Mexican (or Spanish) Rice


Mexican (or Spanish) Rice


2 TBS of either butter or olive oil

1 1/2 cups uncooked rice (I used brown)

Vegetarian or chicken stock (in the quantity your rice requires to cook - as per the package)

1 medium onion (any variety - I used brown)

3 cloves garlic - diced

1/2 red bell pepper - diced (any color but green would be least pretty)

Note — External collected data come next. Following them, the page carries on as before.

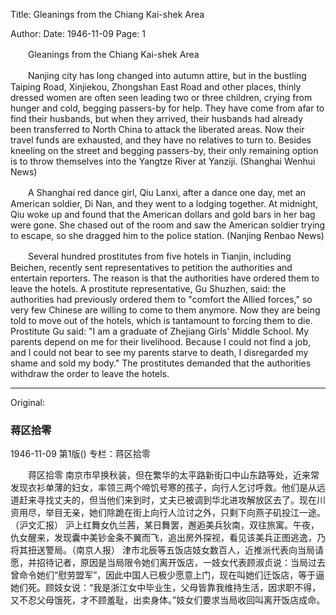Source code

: Title: Gleanings from the Chiang Kai-shek Area

Author: 
Date: 1946-11-09
Page: 1

　　Gleanings from the Chiang Kai-shek Area

　　Nanjing city has long changed into autumn attire, but in the bustling Taiping Road, Xinjiekou, Zhongshan East Road and other places, thinly dressed women are often seen leading two or three children, crying from hunger and cold, begging passers-by for help. They have come from afar to find their husbands, but when they arrived, their husbands had already been transferred to North China to attack the liberated areas. Now their travel funds are exhausted, and they have no relatives to turn to. Besides kneeling on the street and begging passers-by, their only remaining option is to throw themselves into the Yangtze River at Yanziji. (Shanghai Wenhui News)

　　A Shanghai red dance girl, Qiu Lanxi, after a dance one day, met an American soldier, Di Nan, and they went to a lodging together. At midnight, Qiu woke up and found that the American dollars and gold bars in her bag were gone. She chased out of the room and saw the American soldier trying to escape, so she dragged him to the police station. (Nanjing Renbao News)

　　Several hundred prostitutes from five hotels in Tianjin, including Beichen, recently sent representatives to petition the authorities and entertain reporters. The reason is that the authorities have ordered them to leave the hotels. A prostitute representative, Gu Shuzhen, said: the authorities had previously ordered them to "comfort the Allied forces," so very few Chinese are willing to come to them anymore. Now they are being told to move out of the hotels, which is tantamount to forcing them to die. Prostitute Gu said: "I am a graduate of Zhejiang Girls' Middle School. My parents depend on me for their livelihood. Because I could not find a job, and I could not bear to see my parents starve to death, I disregarded my shame and sold my body." The prostitutes demanded that the authorities withdraw the order to leave the hotels.



<hr /> 

Original: 


### 蒋区拾零

1946-11-09
第1版()
专栏：蒋区拾零

　　蒋区拾零
    南京市早换秋装，但在繁华的太平路新街口中山东路等处，近来常发现衣衫单薄的妇女，率领三两个啼饥号寒的孩子，向行人乞讨呼救。他们是从远道赶来寻找丈夫的，但当他们来到时，丈夫已被调到华北进攻解放区去了。现在川资用尽，举目无亲，她们除跪在街上向行人泣讨之外，只剩下向燕子矶投江一途。（沪文汇报）
    沪上红舞女仇兰茜，某日舞罢，邂逅美兵狄南，双往旅寓。午夜，仇女醒来，发现囊中美钞金条不翼而飞，追出房外探视，看见该美兵正图逃逸，乃将其扭送警局。（南京人报）
    津市北辰等五饭店妓女数百人，近推派代表向当局请愿，并招待记者，原因是当局限令她们离开饭店，一妓女代表顾淑贞说：当局过去曾命令她们“慰劳盟军”，因此中国人已极少愿意上门，现在叫她们迁饭店，等于逼她们死。顾妓女说：“我是浙江女中毕业生，父母皆靠我维持生活，因求职不得，又不忍父母饿死，才不顾羞耻，出卖身体。”妓女们要求当局收回叫离开饭店成命。
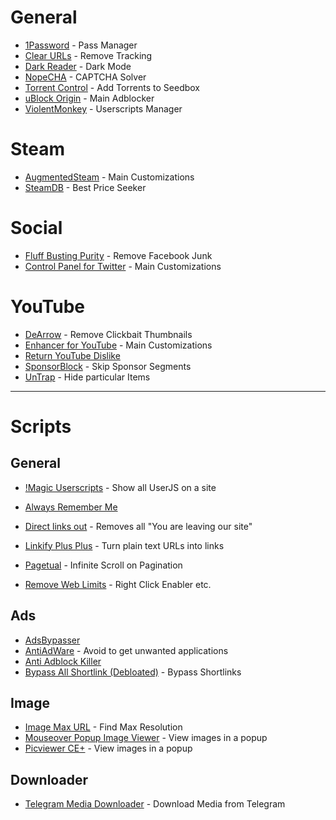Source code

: # General

* [1Password](https://1password.com/downloads/browser-extension) - Pass Manager
* [Clear URLs](https://github.com/ClearURLs/Addon) - Remove Tracking
* [Dark Reader](https://darkreader.org/) - Dark Mode
* [NopeCHA](https://nopecha.com/) - CAPTCHA Solver
* [Torrent Control](https://docs.ultra.cc/torrent-clients/remote-torrent-adder-and-torrent-control) - Add Torrents to Seedbox
* [uBlock Origin](https://ublockorigin.com/) - Main Adblocker
* [ViolentMonkey](https://violentmonkey.github.io/) - Userscripts Manager

# Steam

- [AugmentedSteam](https://augmentedsteam.com/) - Main Customizations
- [SteamDB](https://steamdb.info/extension/) - Best Price Seeker

# Social
- [Fluff Busting Purity](https://www.fbpurity.com/) - Remove Facebook Junk
- [Control Panel for Twitter](https://soitis.dev/control-panel-for-twitter) - Main Customizations

# YouTube

* [DeArrow](https://dearrow.ajay.app/) - Remove Clickbait Thumbnails
* [Enhancer for YouTube](https://www.mrfdev.com/enhancer-for-youtube) - Main Customizations
* [Return YouTube Dislike](https://returnyoutubedislike.com/)
* [SponsorBlock](https://sponsor.ajay.app/) - Skip Sponsor Segments
* [UnTrap](https://untrap.app/) - Hide particular Items

---

# Scripts
## General
* [!Magic Userscripts](https://greasyfork.org/en/scripts/421603-magic-userscript-show-site-all-userjs) - Show all UserJS on a site

* [Always Remember Me](https://openuserjs.org/scripts/Patabugen/Always_Remember_Me)
* [Direct links out](https://openuserjs.org/scripts/nokeya/Direct_links_out) - Removes all "You are leaving our site"
* [Linkify Plus Plus](https://greasyfork.org/en/scripts/4255-linkify-plus-plus) - Turn plain text URLs into links
* [Pagetual](https://pagetual.hoothin.com/) - Infinite Scroll on Pagination
* [Remove Web Limits](https://greasyfork.org/en/scripts/28497-%E7%BD%91%E9%A1%B5%E9%99%90%E5%88%B6%E8%A7%A3%E9%99%A4-%E6%94%B9) - Right Click Enabler etc.

## Ads
* [AdsBypasser](https://adsbypasser.github.io/)
* [AntiAdWare](https://github.com/handyuserscripts/antiadware) - Avoid to get unwanted applications
* [Anti Adblock Killer](https://reek.github.io/anti-adblock-killer/)
* [Bypass All Shortlink (Debloated)](https://codeberg.org/Amm0ni4/bypass-all-shortlinks-debloated) - Bypass Shortlinks

## Image
* [Image Max URL](https://openuserjs.org/scripts/qsniyg/Image_Max_URL) - Find Max Resolution
* [Mouseover Popup Image Viewer](https://greasyfork.org/en/scripts/394820-mouseover-popup-image-viewer) - View images in a popup
* [Picviewer CE+](https://greasyfork.org/en/scripts/24204-picviewer-ce) - View images in a popup

## Downloader
* [Telegram Media Downloader](https://greasyfork.org/en/scripts/446342-telegram-media-downloader) - Download Media from Telegram
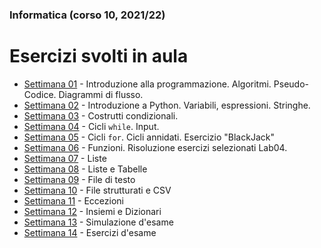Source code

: ### Informatica (corso 10, 2021/22)
# Esercizi svolti in aula

- [Settimana 01](./Settimana01) - Introduzione alla programmazione. Algoritmi. Pseudo-Codice. Diagrammi di flusso.
- [Settimana 02](./Settimana02) - Introduzione a Python. Variabili, espressioni. Stringhe.
- [Settimana 03](./Settimana03) - Costrutti condizionali.
- [Settimana 04](./Settimana04) - Cicli `while`. Input.
- [Settimana 05](./Settimana05) - Cicli `for`. Cicli annidati. Esercizio "BlackJack"
- [Settimana 06](./Settimana06) - Funzioni. Risoluzione esercizi selezionati Lab04.
- [Settimana 07](./Settimana07) - Liste
- [Settimana 08](./Settimana08) - Liste e Tabelle
- [Settimana 09](./Settimana09) - File di testo
- [Settimana 10](./Settimana10) - File strutturati e CSV
- [Settimana 11](./Settimana11) - Eccezioni
- [Settimana 12](./Settimana12) - Insiemi e Dizionari
- [Settimana 13](./Settimana13) - Simulazione d'esame
- [Settimana 14](./Settimana14) - Esercizi d'esame

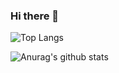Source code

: ### Hi there 👋

![Top Langs](https://github-readme-stats.vercel.app/api/top-langs/?username=PyQIT&hide=html&layout=compact&theme=dark)  

![Anurag's github stats](https://github-readme-stats.vercel.app/api?username=PyQIT&show_icons=true&theme=dark&include_all_commits=true)


<!--
**PyQIT/PyQIT** is a ✨ _special_ ✨ repository because its `README.md` (this file) appears on your GitHub profile.

Here are some ideas to get you started:

- 🔭 I’m currently working on ...
- 🌱 I’m currently learning ...
- 👯 I’m looking to collaborate on ...
- 🤔 I’m looking for help with ...
- 💬 Ask me about ...
- 📫 How to reach me: ...
- 😄 Pronouns: ...
- ⚡ Fun fact: ...
-->
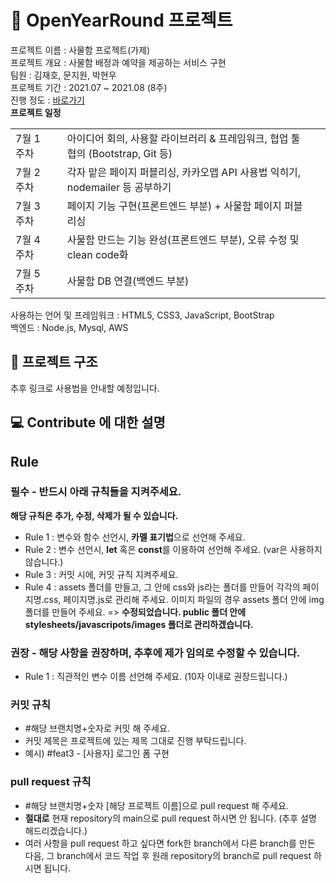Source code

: # 📕 OpenYearRound 프로젝트
프로젝트 이름 : 사물함 프로젝트(가제)  
프로젝트 개요 : 사물함 배정과 예약을 제공하는 서비스 구현  
팀원 : 김재호, 문지원, 박현우   
프로젝트 기간 : 2021.07 ~ 2021.08 (8주)  
진행 정도 : <a href="https://github.com/gusdn3477/OpenYearRound_Project/projects">바로가기</a>
<br/>
**프로젝트 일정**  
<table>
  <tr>
    <td>7월 1주차<td/>
    <td>아이디어 회의, 사용할 라이브러리 & 프레임워크, 협업 툴 협의 (Bootstrap, Git 등) <td/>
  </tr>
  <tr>
    <td>7월 2주차<td/>
    <td>각자 맡은 페이지 퍼블리싱, 카카오맵 API 사용법 익히기, nodemailer 등 공부하기   <td/>
  </tr>
  <tr>
    <td>7월 3주차<td/>
    <td>페이지 기능 구현(프론트엔드 부분) + 사물함 페이지 퍼블리싱   <td/>
  </tr>
  <tr>
    <td>7월 4주차<td/>
    <td>사물함 만드는 기능 완성(프론트엔드 부분), 오류 수정 및 clean code화  <td/>
  </tr>
  <tr>
    <td>7월 5주차<td/>
    <td>사물함 DB 연결(백엔드 부분)  <td/>
  </tr>
</table>

사용하는 언어 및 프레임워크 : HTML5, CSS3, JavaScript, BootStrap  
백엔드 : Node.js, Mysql, AWS

## 📁 프로젝트 구조
추후 링크로 사용법을 안내할 예정입니다.

## 💻 Contribute 에 대한 설명

## Rule

### 필수 - 반드시 아래 규칙들을 지켜주세요.

**해당 규칙은 추가, 수정, 삭제가 될 수 있습니다.**

- Rule 1 : 변수와 함수 선언시, **카멜 표기법**으로 선언해 주세요.
- Rule 2 : 변수 선언시, **let** 혹은 **const**를 이용하여 선언해 주세요. (var은 사용하지 않습니다.)
- Rule 3 : 커밋 시에, 커밋 규칙 지켜주세요.
- Rule 4 : assets 폴더를 만들고, 그 안에 css와 js라는 폴더를 만들어 각각의 페이지명.css, 페이지명.js로 관리해 주세요. 이미지 파일의 경우 assets 폴더 안에 img 폴더를 만들어 주세요. => **수정되었습니다. public 폴더 안에 stylesheets/javascripots/images 폴더로 관리하겠습니다.**

### 권장 - 해당 사항을 권장하며, 추후에 제가 임의로 수정할 수 있습니다.

- Rule 1 : 직관적인 변수 이름 선언해 주세요. (10자 이내로 권장드립니다.)

### 커밋 규칙
- #해당 브랜치명+숫자로 커밋 해 주세요.
- 커밋 제목은 프로젝트에 있는 제목 그대로 진행 부탁드립니다. 
- 예시) #feat3 - [사용자] 로그인 폼 구현

### pull request 규칙
- #해당 브랜치명+숫자 [해당 프로젝트 이름]으로 pull request 해 주세요.
- **절대로** 현재 repository의 main으로 pull request 하시면 안 됩니다. (추후 설명 해드리겠습니다.)
- 여러 사항을 pull request 하고 싶다면 fork한 branch에서 다른 branch를 만든 다음, 그 branch에서 코드 작업 후 원래 repository의 branch로 pull request 하시면 됩니다.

2 jalapenos - seeded & diced (optional)

1/4 cup of tomato paste

4 Roma tomatoes - diced (optional) - or a 14.5 oz can of Rotel or tomatoes 

2 tsp ground cumin

1 tsp chili powder

1/2 tsp salt

Fresh cilantro - chopped

Limes - cut in wedges


Heat the oil in a stock pot.  Add the onion, jalapeno, garlic, bell pepper & rice & saute over medium heat until the rice begins to turn color & vegetables are tender.  Add the stock, tomatoes, tomato paste, cumin & chili paste and salt - stir & bring to a boil.  Reduce heat to low, cover & simmer for the time indicated on your rice package.  Fluff with a fork & serve.  Garnish the rice with fresh chopped cilantro & lime wedges.